Clear-cutting a large lot to put in a housing development should not happen in Beaufort County.
Municipal and county ordinances should more effectively protect trees.
This is a core community value, with tree protection written into ordinances of the county as well as the municipalities.
So how can it happen?
The public needs a better explanation on the recent clear-cutting of 40 acres on Lady's Island to clear the way for a 114 homes, a gas station, 10,000 square feet of office space and 29,000 square feet of self-storage units.
It looked like a bomb was dropped on Sams Point Road.
Yet, concerned residents were told at a Lady's Island Community Preservation Committee meeting that developers complied with Beaufort County's tree ordinance, conducting a tree survey and paying the required fee for some of the trees removed from the site.

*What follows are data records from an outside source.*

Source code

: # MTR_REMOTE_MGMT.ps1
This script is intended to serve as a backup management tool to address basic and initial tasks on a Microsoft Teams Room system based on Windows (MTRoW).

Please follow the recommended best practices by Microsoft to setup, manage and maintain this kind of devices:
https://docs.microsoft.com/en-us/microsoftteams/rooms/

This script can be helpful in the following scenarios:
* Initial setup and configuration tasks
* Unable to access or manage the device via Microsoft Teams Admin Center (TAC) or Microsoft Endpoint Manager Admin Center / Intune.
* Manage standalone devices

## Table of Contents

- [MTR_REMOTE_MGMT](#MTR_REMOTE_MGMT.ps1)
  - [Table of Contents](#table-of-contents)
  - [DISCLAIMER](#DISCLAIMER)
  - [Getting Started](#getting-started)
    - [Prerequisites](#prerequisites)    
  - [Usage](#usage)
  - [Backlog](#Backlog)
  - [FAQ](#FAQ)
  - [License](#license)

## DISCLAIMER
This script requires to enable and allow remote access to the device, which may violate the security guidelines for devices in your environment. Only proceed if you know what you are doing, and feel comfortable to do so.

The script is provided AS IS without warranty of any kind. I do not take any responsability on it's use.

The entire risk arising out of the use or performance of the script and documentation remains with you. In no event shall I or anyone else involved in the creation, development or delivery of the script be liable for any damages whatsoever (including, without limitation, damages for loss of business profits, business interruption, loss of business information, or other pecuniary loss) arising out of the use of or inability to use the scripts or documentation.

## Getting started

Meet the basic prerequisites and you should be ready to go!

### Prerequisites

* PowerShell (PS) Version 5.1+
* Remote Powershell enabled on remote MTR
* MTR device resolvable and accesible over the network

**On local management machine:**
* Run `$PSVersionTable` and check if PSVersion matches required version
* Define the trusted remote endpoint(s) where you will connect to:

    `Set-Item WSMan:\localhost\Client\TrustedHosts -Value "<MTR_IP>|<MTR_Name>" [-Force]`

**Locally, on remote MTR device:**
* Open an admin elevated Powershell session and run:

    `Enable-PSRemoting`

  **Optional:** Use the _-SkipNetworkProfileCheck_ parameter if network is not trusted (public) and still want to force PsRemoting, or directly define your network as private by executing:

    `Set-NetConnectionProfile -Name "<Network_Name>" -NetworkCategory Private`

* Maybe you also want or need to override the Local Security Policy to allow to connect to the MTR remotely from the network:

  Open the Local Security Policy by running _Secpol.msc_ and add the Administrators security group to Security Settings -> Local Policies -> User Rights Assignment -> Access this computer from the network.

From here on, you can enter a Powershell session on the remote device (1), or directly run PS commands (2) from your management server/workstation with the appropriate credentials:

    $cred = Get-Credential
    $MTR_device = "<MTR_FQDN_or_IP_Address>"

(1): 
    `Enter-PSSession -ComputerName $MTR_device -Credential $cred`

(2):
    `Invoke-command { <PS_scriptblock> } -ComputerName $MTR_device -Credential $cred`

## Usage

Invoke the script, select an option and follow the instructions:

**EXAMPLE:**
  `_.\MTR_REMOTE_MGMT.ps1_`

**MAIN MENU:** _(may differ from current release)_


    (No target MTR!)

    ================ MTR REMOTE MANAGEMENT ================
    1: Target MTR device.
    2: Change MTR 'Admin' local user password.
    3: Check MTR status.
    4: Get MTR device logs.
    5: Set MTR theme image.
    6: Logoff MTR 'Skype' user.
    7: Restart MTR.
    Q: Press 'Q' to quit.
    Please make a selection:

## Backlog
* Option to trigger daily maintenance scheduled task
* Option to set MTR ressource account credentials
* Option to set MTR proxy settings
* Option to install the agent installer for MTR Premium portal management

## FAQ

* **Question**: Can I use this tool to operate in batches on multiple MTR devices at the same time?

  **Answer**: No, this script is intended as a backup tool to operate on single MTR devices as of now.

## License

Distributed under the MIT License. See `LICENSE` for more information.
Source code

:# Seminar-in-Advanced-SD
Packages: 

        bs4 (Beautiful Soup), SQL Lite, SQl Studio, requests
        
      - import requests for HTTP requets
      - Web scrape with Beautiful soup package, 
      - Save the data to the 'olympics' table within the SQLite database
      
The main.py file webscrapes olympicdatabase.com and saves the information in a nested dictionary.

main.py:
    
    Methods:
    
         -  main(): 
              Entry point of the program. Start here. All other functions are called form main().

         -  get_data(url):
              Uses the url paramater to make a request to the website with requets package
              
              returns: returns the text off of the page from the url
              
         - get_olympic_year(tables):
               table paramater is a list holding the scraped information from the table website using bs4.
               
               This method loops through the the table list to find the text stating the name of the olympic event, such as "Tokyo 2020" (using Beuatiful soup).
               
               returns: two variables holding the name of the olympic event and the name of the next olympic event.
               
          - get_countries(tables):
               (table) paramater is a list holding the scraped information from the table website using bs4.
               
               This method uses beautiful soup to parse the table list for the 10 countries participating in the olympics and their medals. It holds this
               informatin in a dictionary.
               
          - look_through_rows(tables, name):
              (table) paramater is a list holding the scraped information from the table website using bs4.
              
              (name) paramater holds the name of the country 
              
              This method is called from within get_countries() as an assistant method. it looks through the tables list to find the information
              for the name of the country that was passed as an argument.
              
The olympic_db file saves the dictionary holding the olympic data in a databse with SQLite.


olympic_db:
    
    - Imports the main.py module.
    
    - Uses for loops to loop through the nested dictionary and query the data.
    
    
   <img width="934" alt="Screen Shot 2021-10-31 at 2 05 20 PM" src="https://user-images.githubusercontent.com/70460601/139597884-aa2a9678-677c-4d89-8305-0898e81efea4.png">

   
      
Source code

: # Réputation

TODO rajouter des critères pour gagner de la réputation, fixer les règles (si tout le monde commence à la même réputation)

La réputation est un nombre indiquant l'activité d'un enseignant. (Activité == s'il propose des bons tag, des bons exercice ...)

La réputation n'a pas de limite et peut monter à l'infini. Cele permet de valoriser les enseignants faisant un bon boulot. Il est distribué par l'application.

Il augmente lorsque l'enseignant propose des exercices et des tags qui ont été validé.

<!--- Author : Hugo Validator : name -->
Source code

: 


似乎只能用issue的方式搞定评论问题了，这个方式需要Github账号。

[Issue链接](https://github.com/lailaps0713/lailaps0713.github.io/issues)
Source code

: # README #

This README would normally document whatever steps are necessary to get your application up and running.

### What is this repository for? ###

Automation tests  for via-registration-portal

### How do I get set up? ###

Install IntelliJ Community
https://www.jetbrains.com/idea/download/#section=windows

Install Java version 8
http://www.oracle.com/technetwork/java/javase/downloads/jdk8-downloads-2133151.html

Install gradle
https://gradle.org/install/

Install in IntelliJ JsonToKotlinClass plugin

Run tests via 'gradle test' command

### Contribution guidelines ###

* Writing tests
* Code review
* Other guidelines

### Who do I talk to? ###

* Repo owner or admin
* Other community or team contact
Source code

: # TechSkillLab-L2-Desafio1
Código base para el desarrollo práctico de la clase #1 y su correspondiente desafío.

If fines enacted to protect trees are considered pesky little costs of doing business in Beaufort County, then a new tactic is needed.
Beaufort County Council Chairman Paul Sommerville of Lady's Island has asked the council's Natural Resources Committee to review the tree ordinance. All local governments need to do the same.
Around the corner from the Sams Point Road clear-cutting, some 40 acres is about to be cleared to make way for a Walmart Supercenter.
Will the stately oaks that people fought so hard to spare many years ago in what was a Publix parking lot on Lady's Island survive redevelopment of the property?
On Hilton Head Island, trees are under assault around the county airport.
In Bluffton, a buffer of trees hides the clear-cutting that just took place to make way for a Sam's Club and Walmart Supercenter at the corner of U.S. 278 and S.C. 46.
Last year, the town of Bluffton settled its lawsuit against a business that clearcut more than 6,000 trees on about 100 acres on U.S. 278. According to the lawsuit, about 5,800 of the downed trees were larger than 8 inches in diameter, and 350 more were at least 24 inches in diameter. Town ordinance prohibits removal of trees of those sizes without approval. The town accepted a $71,500 settlement.
The county with a live oak in its seal needs to strengthen what it is doing to protect trees and explain why clear-cutting is taking place.
We'd like to point out that the Walmart Supercenter on Hilton Head appears to do a brisk business despite it being totally out of sight from the highway, and with a heavily-treed, dark parking lot.
Not every tree can be spared. But not every lot can be cleared.